6% TFA peanut butter
2% TFA Graham cracker clear
2% FA marshmallow
2% CAP vanilla custard V1
2% TFA Caramel
1.5% TFA Dulce de leche

The marshmallow adds a bit of sweetness as well as a bit of creamyness to the peanut butter. The CAP custard cause I love me some diketones and cause it adds to the whole creamyness and mouthfeel of the recipe. The caramel and dulce de leche makes the 'brittle' bit of it.

Took me a while to figure out that the recipe needed the dulce de leche to bring out that stickiness needed in the peanut brittle.

Reactions: Like 1 | Thanks 1


----------



## KZOR

Original recipe uses sugar and butter so I think it must have some caramel in it.
Would stick to CAP peanut butter.
Also a small percentage of French vanilla cream could work well.
@VapeSnow ......... yours could be a great starting point.

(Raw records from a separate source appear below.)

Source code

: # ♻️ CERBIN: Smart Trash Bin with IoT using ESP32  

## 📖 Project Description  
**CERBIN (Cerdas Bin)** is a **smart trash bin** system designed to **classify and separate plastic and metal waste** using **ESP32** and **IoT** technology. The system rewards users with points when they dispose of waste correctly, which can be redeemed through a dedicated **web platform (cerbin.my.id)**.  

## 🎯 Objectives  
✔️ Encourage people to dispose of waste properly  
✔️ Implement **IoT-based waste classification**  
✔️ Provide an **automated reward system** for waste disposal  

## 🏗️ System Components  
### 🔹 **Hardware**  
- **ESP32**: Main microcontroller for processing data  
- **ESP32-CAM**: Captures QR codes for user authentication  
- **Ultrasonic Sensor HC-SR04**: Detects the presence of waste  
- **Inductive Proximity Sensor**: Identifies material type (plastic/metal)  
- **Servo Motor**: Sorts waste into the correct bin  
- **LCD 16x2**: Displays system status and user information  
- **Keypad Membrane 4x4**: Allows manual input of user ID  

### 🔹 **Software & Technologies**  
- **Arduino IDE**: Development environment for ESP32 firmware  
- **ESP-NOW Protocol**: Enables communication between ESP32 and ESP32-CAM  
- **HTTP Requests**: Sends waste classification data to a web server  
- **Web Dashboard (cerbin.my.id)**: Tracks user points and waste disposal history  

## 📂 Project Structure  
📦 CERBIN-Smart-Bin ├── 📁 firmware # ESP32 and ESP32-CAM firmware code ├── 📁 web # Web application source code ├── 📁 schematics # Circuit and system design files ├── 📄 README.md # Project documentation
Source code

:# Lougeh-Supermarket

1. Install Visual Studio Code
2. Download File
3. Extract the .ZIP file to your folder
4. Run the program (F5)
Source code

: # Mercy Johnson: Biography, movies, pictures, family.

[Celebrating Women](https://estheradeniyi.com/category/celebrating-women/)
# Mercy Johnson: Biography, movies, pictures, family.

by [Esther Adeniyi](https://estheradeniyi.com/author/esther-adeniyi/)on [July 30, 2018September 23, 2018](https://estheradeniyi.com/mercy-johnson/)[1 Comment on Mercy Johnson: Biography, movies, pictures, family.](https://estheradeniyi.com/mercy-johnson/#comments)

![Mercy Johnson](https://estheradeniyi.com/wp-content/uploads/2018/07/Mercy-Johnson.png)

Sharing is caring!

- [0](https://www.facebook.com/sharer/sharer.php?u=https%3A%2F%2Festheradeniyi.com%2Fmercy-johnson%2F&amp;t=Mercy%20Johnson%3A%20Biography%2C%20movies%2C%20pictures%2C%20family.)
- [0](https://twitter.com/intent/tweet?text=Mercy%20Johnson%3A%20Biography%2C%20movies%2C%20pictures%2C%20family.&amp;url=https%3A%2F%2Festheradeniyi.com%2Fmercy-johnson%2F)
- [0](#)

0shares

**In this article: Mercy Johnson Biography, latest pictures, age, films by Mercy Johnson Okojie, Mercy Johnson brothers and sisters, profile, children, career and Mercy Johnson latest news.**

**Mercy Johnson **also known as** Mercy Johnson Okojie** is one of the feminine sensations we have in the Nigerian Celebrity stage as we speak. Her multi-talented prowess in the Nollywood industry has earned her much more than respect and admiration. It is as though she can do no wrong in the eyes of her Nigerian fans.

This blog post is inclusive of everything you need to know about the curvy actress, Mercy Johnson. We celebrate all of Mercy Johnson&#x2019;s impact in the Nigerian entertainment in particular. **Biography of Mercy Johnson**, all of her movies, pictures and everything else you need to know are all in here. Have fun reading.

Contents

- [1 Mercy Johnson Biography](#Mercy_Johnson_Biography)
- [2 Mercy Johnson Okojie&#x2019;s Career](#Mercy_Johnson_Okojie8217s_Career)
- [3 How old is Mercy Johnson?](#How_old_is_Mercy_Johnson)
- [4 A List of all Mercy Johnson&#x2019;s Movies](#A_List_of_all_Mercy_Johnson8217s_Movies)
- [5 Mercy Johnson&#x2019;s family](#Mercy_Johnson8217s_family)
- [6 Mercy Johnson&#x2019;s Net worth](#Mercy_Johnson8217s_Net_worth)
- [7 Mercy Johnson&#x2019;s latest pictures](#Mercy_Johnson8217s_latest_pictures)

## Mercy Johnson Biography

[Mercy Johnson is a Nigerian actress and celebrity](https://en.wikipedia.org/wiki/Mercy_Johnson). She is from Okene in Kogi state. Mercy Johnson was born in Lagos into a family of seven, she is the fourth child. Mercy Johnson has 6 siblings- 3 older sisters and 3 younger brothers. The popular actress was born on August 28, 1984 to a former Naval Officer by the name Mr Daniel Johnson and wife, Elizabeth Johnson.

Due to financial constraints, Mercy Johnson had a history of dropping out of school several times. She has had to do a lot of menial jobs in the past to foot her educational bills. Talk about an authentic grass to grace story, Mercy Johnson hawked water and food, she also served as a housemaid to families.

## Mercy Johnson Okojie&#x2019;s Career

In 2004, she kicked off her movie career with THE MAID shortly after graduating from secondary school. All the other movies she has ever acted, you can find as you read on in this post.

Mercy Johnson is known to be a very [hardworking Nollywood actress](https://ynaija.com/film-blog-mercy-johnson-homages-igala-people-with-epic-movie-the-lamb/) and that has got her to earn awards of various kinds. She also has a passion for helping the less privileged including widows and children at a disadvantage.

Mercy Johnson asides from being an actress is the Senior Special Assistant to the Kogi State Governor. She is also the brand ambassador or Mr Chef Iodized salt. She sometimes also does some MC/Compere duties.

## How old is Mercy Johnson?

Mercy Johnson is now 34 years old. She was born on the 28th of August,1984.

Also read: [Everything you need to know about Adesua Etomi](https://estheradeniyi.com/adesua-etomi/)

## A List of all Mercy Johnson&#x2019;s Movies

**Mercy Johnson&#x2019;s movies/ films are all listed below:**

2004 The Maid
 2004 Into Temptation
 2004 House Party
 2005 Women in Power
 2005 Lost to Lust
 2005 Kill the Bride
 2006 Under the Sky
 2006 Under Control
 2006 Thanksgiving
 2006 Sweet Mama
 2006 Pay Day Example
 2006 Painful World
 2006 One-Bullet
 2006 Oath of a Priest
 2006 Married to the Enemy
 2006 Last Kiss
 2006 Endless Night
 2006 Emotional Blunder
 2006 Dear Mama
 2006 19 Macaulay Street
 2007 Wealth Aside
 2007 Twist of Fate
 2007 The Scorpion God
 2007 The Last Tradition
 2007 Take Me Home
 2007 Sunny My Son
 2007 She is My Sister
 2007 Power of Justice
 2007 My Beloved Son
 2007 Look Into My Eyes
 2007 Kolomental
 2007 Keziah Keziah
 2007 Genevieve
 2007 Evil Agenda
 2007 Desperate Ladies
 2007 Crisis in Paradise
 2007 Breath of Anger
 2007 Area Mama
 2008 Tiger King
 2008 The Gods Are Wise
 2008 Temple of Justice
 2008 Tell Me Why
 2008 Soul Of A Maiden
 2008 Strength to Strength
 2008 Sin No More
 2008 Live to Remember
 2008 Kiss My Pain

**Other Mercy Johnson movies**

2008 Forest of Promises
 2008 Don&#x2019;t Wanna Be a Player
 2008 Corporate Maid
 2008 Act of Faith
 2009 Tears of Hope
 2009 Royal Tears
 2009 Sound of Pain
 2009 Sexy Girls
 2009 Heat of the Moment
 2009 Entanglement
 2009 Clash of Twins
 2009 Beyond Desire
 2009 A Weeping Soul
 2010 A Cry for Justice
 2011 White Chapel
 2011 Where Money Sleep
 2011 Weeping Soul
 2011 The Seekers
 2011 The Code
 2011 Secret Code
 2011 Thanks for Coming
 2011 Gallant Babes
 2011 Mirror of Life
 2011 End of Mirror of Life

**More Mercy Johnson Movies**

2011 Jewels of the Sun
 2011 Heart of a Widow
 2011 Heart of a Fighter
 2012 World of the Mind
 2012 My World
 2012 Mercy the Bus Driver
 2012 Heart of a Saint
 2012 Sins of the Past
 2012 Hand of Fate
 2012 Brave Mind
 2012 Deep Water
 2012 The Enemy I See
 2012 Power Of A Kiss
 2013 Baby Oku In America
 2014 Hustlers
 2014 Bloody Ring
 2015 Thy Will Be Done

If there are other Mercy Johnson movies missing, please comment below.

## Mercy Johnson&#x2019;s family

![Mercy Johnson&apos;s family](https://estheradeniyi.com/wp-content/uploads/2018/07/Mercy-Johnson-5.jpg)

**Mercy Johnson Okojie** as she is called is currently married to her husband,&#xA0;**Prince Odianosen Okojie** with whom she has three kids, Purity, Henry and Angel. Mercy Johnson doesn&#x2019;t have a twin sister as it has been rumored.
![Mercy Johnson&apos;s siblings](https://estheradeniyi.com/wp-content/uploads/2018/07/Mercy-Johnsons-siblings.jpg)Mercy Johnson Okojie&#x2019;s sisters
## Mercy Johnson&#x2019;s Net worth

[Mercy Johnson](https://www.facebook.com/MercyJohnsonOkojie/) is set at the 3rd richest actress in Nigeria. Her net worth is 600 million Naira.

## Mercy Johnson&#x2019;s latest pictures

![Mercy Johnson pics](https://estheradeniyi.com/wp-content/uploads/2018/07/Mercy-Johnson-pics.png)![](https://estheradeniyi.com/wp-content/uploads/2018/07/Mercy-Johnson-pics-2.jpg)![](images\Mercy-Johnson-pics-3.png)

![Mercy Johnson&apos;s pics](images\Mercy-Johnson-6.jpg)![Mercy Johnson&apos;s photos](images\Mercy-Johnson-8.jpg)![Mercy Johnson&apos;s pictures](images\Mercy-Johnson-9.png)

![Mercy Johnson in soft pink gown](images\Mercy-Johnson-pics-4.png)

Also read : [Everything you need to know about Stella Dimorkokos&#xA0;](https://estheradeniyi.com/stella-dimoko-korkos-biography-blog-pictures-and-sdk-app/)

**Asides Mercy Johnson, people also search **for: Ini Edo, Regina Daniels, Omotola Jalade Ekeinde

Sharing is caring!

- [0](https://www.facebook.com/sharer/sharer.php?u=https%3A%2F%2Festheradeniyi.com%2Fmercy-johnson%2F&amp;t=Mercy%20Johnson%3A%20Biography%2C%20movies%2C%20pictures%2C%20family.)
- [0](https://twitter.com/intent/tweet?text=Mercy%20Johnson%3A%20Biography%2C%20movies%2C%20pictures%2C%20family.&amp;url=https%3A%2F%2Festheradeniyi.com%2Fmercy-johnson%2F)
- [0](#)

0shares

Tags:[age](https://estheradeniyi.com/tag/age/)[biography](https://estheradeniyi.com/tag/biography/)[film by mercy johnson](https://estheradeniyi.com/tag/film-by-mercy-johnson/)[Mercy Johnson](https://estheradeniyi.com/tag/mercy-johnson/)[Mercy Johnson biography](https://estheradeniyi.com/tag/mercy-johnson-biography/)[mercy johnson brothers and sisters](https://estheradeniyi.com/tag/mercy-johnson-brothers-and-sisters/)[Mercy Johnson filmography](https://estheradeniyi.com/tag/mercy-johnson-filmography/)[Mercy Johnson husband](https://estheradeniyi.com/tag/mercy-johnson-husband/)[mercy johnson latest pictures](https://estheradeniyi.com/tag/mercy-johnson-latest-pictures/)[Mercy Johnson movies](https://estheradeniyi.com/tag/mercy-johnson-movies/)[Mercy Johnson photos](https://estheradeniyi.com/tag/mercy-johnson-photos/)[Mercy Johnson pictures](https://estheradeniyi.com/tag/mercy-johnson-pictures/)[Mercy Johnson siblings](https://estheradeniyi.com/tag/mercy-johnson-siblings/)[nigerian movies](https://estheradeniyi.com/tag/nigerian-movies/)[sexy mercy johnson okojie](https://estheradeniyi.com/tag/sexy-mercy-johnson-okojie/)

Thanks

Reactions: Like 1


----------



## VapeSnow

KZOR said:


> Original recipe uses sugar and butter so I think it must have some caramel in it.
> @VapeSnow ......... yours could be a great starting point. Thanks



I think Fw Butterscotch Ripple will also work wonders in there.


----------



## tyroneroode

VapeSnow said:


> Okay bro so why don't you start with
> 
> 1.3% Tfa Brown Sugar
> 2.5% Fa Nut Mix
> 1% Fw Hazelnut
> 1.5% Fa Maple Syrup
> 0.5% Tfa Toasted Marshmallow


I agree with this


----------



## KZOR

Recipe for attempt 2. Just need 2 ingredients then I will test it and give feedback.



Feels we going to nail this as a collaborative effort.
This could be the beginning of a official ecigssa recipe page with homebrew recipes that only houses recipes that has obtained a certain amount of approval votes.

Reactions: Like 1


----------